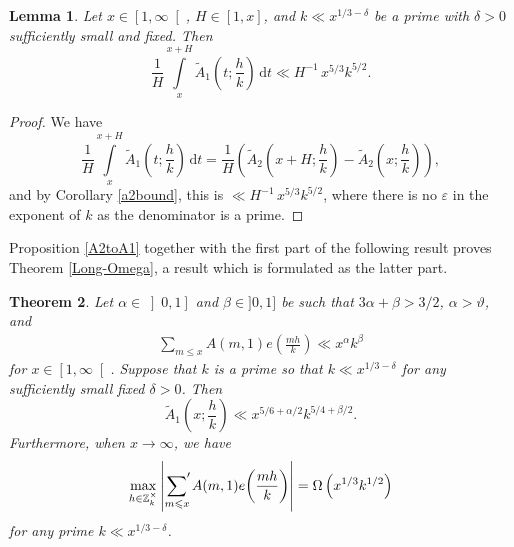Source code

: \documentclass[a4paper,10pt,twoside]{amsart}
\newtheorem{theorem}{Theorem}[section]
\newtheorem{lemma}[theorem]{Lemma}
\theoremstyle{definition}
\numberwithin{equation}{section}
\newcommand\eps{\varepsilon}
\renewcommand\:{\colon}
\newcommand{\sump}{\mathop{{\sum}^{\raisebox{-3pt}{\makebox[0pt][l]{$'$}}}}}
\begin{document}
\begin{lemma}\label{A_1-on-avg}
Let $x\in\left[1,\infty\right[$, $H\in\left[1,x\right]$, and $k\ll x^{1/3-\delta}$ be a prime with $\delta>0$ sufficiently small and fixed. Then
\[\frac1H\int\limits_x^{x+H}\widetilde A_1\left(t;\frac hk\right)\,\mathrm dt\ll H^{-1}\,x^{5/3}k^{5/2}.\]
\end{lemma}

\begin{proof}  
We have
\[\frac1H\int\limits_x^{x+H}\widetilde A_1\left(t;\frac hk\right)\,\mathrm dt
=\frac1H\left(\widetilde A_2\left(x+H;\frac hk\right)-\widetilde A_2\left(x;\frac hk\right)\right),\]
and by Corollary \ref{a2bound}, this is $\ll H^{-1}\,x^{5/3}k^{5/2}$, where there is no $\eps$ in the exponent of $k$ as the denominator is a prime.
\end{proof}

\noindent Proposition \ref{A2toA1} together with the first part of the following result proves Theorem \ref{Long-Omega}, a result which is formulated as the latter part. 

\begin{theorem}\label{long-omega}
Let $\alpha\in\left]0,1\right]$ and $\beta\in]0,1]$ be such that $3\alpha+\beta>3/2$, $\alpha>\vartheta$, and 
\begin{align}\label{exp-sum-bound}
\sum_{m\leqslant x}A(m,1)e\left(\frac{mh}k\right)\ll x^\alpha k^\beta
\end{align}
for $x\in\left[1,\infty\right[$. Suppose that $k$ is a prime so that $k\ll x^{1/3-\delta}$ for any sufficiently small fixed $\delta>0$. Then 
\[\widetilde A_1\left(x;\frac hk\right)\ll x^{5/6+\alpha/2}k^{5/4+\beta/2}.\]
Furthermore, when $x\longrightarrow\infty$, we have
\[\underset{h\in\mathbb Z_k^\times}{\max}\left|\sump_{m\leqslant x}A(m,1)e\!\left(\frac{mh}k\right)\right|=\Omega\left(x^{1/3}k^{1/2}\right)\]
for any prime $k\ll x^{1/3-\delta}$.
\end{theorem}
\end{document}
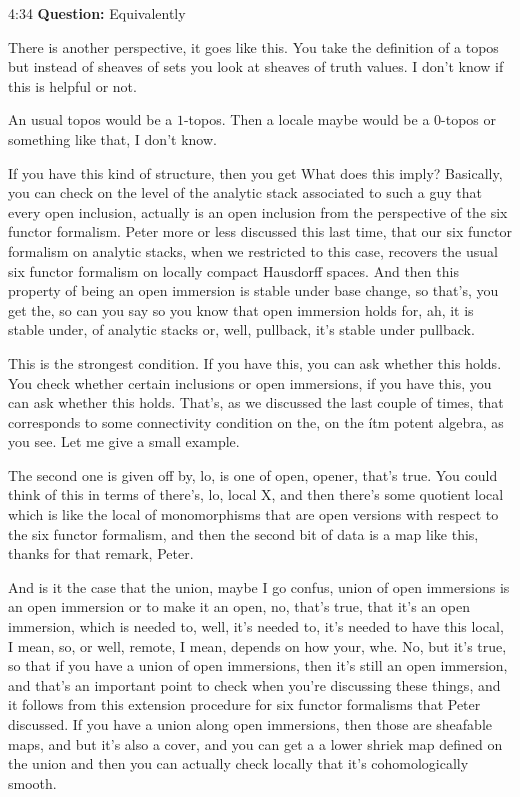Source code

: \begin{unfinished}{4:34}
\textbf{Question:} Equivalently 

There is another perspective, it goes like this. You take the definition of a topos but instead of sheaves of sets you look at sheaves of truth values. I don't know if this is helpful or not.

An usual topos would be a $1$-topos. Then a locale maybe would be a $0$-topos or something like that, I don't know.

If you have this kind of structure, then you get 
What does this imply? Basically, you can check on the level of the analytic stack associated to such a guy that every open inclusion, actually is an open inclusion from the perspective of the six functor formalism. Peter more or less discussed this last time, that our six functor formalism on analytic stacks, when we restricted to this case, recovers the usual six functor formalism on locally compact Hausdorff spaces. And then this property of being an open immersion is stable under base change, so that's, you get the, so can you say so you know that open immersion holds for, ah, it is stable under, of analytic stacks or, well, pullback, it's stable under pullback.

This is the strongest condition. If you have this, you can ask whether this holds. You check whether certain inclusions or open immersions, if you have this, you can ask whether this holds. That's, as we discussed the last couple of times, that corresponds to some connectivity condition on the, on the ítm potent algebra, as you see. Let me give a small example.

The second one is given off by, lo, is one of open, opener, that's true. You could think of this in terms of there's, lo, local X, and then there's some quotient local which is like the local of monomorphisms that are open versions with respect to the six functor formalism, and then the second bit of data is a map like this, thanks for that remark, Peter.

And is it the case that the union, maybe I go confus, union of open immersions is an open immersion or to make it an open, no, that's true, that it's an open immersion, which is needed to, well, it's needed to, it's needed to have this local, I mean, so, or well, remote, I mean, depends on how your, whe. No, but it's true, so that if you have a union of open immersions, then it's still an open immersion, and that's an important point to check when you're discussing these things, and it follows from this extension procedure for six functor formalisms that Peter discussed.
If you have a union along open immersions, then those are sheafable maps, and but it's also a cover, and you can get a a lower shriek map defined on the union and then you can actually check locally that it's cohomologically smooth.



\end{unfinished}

--

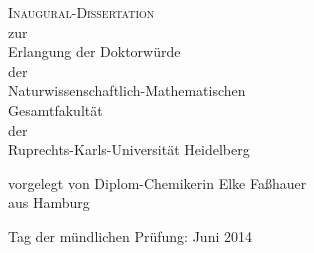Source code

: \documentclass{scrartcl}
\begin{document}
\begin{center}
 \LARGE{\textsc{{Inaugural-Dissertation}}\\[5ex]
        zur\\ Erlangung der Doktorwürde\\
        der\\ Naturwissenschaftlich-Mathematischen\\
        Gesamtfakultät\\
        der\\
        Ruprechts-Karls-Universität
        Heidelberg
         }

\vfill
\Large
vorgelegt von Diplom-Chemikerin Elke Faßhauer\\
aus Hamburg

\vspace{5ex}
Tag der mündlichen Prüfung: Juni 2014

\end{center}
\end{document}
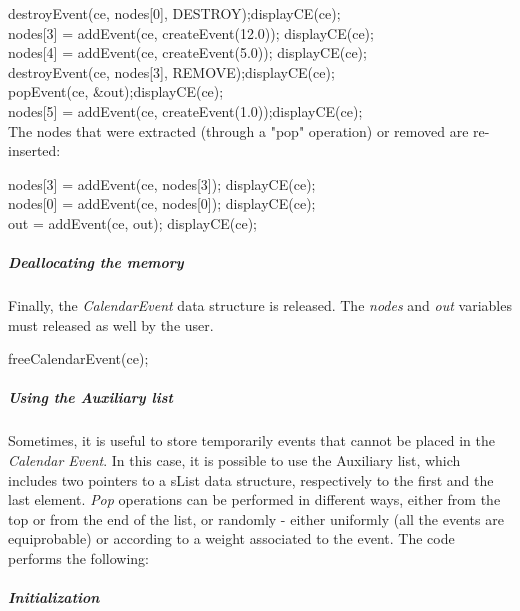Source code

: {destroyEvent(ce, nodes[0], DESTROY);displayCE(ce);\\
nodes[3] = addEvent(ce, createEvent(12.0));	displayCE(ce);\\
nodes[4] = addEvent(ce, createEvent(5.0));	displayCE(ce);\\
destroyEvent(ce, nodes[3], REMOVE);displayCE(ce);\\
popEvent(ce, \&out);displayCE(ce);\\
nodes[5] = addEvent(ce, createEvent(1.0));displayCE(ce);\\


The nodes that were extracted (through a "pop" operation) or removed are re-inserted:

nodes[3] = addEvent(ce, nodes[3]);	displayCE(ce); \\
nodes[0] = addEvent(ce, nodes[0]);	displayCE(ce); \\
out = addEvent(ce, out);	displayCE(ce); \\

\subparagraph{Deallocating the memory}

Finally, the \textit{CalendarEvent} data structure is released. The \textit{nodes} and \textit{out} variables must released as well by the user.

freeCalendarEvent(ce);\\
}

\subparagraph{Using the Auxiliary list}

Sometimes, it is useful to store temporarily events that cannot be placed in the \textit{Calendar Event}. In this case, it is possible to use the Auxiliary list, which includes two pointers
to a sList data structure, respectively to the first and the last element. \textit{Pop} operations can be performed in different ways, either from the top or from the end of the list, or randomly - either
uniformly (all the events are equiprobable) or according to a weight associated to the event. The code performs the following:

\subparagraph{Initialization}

...

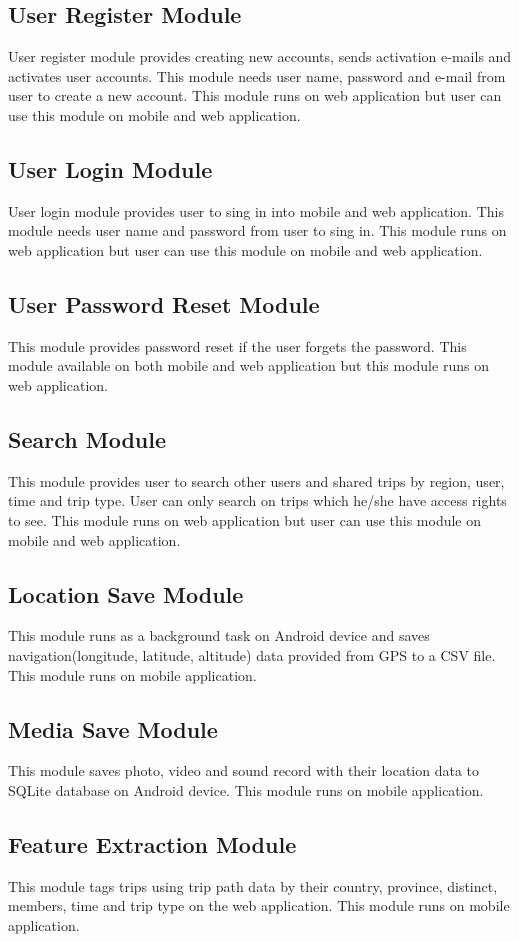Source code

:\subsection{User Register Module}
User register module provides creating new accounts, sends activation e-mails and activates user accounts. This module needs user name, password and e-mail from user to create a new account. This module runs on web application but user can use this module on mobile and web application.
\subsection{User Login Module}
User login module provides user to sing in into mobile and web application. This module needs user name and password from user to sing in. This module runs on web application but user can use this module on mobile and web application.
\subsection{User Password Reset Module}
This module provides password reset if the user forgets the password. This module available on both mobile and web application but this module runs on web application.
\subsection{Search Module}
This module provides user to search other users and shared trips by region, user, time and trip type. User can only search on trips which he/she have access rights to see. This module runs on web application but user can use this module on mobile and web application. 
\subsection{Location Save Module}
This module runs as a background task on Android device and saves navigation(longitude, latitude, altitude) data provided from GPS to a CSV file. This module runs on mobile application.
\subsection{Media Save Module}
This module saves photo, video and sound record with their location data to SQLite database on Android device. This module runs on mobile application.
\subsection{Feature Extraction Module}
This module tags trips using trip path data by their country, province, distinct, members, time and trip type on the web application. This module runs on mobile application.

→ **YOUR GOAL**
Once you have checked every line of the material above, return the ones that hold the string "delta".

→ **RESPONSE TO THE EXERCISE**
Let $x\in\left[1,\infty\right[$, $H\in\left[1,x\right]$, and $k\ll x^{1/3-\delta}$ be a prime with $\delta>0$ sufficiently small and fixed. Then
for $x\in\left[1,\infty\right[$. Suppose that $k$ is a prime so that $k\ll x^{1/3-\delta}$ for any sufficiently small fixed $\delta>0$. Then 
for any prime $k\ll x^{1/3-\delta}$.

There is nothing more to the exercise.